Exercise brief:
Only one span of the listing below is wanted: the lines from the one with "Depending on the" through the one with "and complete to", reproduced exactly, both ends kept.

Listed entries:
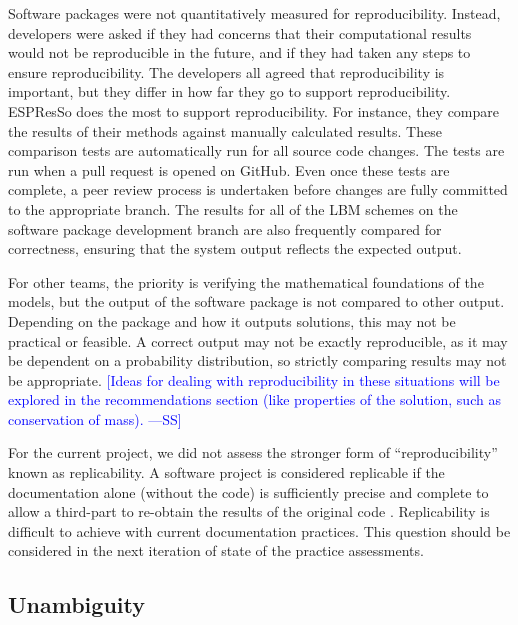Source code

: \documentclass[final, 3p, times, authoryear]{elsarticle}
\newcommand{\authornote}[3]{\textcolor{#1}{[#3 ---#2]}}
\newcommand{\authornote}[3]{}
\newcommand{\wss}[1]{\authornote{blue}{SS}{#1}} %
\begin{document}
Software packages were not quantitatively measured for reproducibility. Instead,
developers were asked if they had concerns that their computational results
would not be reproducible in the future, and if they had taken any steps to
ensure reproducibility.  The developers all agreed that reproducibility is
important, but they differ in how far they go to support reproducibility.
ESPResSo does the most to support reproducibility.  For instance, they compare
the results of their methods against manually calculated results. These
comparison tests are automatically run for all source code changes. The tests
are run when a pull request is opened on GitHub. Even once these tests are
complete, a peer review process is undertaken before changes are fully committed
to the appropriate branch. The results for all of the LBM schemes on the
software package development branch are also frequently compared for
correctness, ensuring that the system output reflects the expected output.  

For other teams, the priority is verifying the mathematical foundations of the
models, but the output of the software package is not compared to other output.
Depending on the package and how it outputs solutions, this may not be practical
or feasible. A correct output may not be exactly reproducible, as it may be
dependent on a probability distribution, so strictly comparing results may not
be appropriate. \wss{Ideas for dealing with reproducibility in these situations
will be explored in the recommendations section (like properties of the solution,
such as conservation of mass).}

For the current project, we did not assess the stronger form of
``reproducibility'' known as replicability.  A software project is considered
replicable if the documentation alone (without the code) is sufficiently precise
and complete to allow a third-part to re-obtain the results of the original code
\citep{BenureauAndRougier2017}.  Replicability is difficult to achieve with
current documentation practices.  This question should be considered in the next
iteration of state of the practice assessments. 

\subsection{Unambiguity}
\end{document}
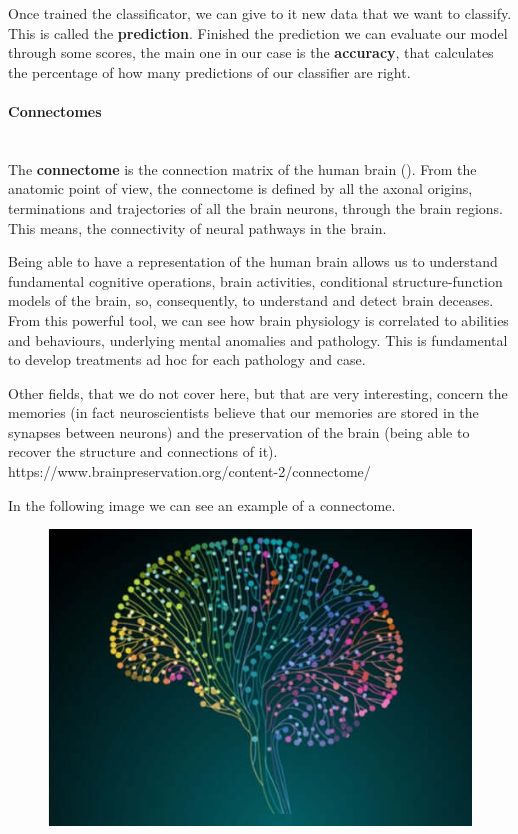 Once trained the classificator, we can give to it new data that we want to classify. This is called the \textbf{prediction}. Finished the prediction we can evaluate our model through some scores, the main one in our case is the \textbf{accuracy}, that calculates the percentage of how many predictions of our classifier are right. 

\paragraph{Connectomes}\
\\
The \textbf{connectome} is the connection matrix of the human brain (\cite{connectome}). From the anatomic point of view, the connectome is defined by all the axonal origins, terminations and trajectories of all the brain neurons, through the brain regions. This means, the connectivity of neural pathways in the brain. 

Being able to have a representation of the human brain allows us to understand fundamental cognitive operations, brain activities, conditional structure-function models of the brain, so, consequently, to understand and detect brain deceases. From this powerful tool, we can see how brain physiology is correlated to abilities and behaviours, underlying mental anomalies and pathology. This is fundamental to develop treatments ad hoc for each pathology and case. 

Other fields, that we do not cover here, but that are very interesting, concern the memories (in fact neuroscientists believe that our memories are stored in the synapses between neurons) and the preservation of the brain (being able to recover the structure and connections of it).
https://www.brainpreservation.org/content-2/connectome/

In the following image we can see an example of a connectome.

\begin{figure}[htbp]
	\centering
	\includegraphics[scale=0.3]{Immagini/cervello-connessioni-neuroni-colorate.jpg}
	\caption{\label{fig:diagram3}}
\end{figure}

Reply:
Depending on the package and how it outputs solutions, this may not be practical
or feasible. A correct output may not be exactly reproducible, as it may be
dependent on a probability distribution, so strictly comparing results may not
be appropriate. \wss{Ideas for dealing with reproducibility in these situations
will be explored in the recommendations section (like properties of the solution,
such as conservation of mass).}

For the current project, we did not assess the stronger form of
``reproducibility'' known as replicability.  A software project is considered
replicable if the documentation alone (without the code) is sufficiently precise
and complete to allow a third-part to re-obtain the results of the original code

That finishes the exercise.